**EXERCISE MATERIALS**.
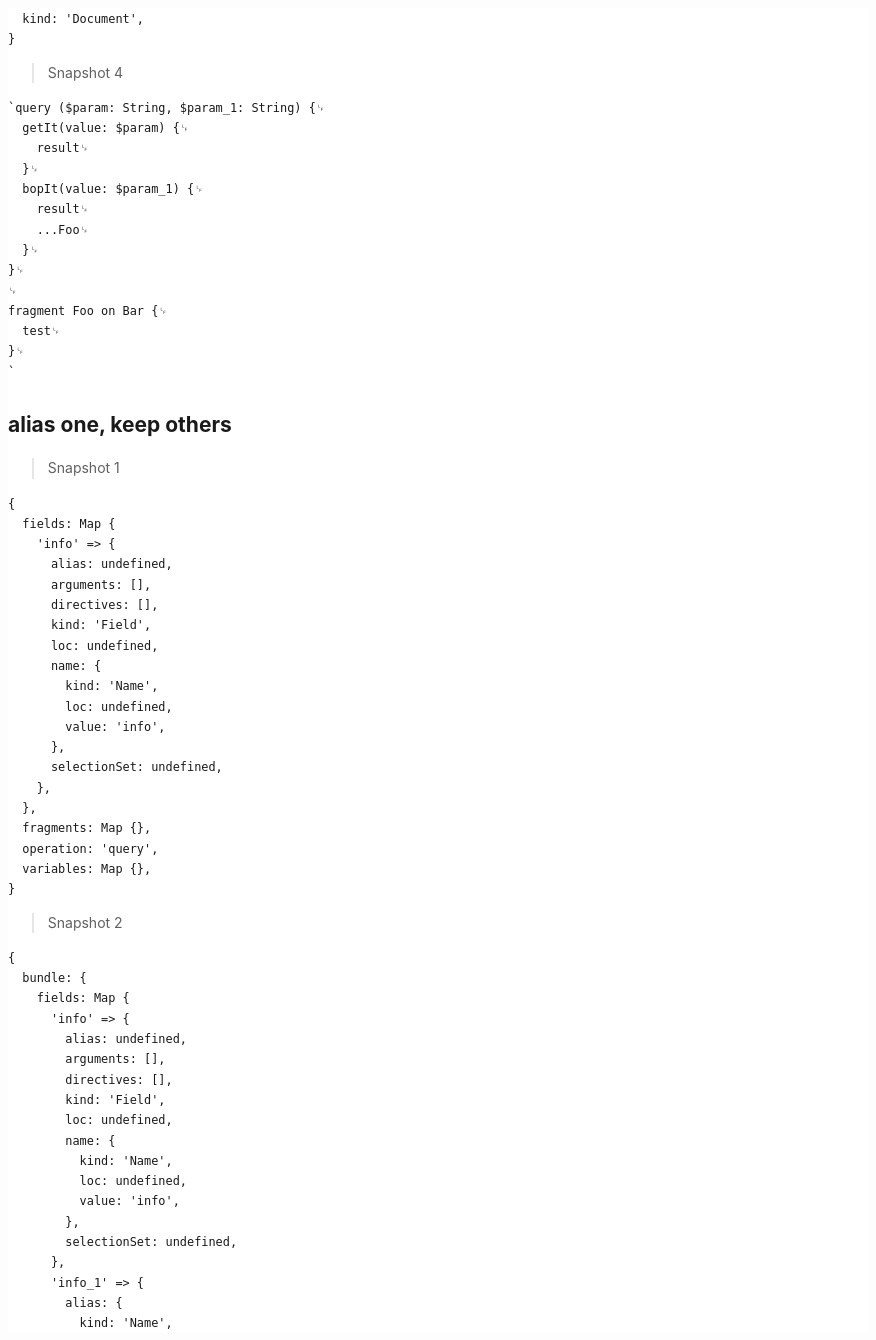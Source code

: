      kind: 'Document',
    }

> Snapshot 4

    `query ($param: String, $param_1: String) {␊
      getIt(value: $param) {␊
        result␊
      }␊
      bopIt(value: $param_1) {␊
        result␊
        ...Foo␊
      }␊
    }␊
    ␊
    fragment Foo on Bar {␊
      test␊
    }␊
    `

## alias one, keep others

> Snapshot 1

    {
      fields: Map {
        'info' => {
          alias: undefined,
          arguments: [],
          directives: [],
          kind: 'Field',
          loc: undefined,
          name: {
            kind: 'Name',
            loc: undefined,
            value: 'info',
          },
          selectionSet: undefined,
        },
      },
      fragments: Map {},
      operation: 'query',
      variables: Map {},
    }

> Snapshot 2

    {
      bundle: {
        fields: Map {
          'info' => {
            alias: undefined,
            arguments: [],
            directives: [],
            kind: 'Field',
            loc: undefined,
            name: {
              kind: 'Name',
              loc: undefined,
              value: 'info',
            },
            selectionSet: undefined,
          },
          'info_1' => {
            alias: {
              kind: 'Name',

**PROBLEM TO WORK ON**.
An exact restatement of every record is required. Omit the images.

**COMPLETED TASK**.
Source code

:      kind: 'Document',
    }

> Snapshot 4

    `query ($param: String, $param_1: String) {␊
      getIt(value: $param) {␊
        result␊
      }␊
      bopIt(value: $param_1) {␊
        result␊
        ...Foo␊
      }␊
    }␊
    ␊
    fragment Foo on Bar {␊
      test␊
    }␊
    `

## alias one, keep others

> Snapshot 1

    {
      fields: Map {
        'info' => {
          alias: undefined,
          arguments: [],
          directives: [],
          kind: 'Field',
          loc: undefined,
          name: {
            kind: 'Name',
            loc: undefined,
            value: 'info',
          },
          selectionSet: undefined,
        },
      },
      fragments: Map {},
      operation: 'query',
      variables: Map {},
    }

> Snapshot 2

    {
      bundle: {
        fields: Map {
          'info' => {
            alias: undefined,
            arguments: [],
            directives: [],
            kind: 'Field',
            loc: undefined,
            name: {
              kind: 'Name',
              loc: undefined,
              value: 'info',
            },
            selectionSet: undefined,
          },
          'info_1' => {
            alias: {
              kind: 'Name',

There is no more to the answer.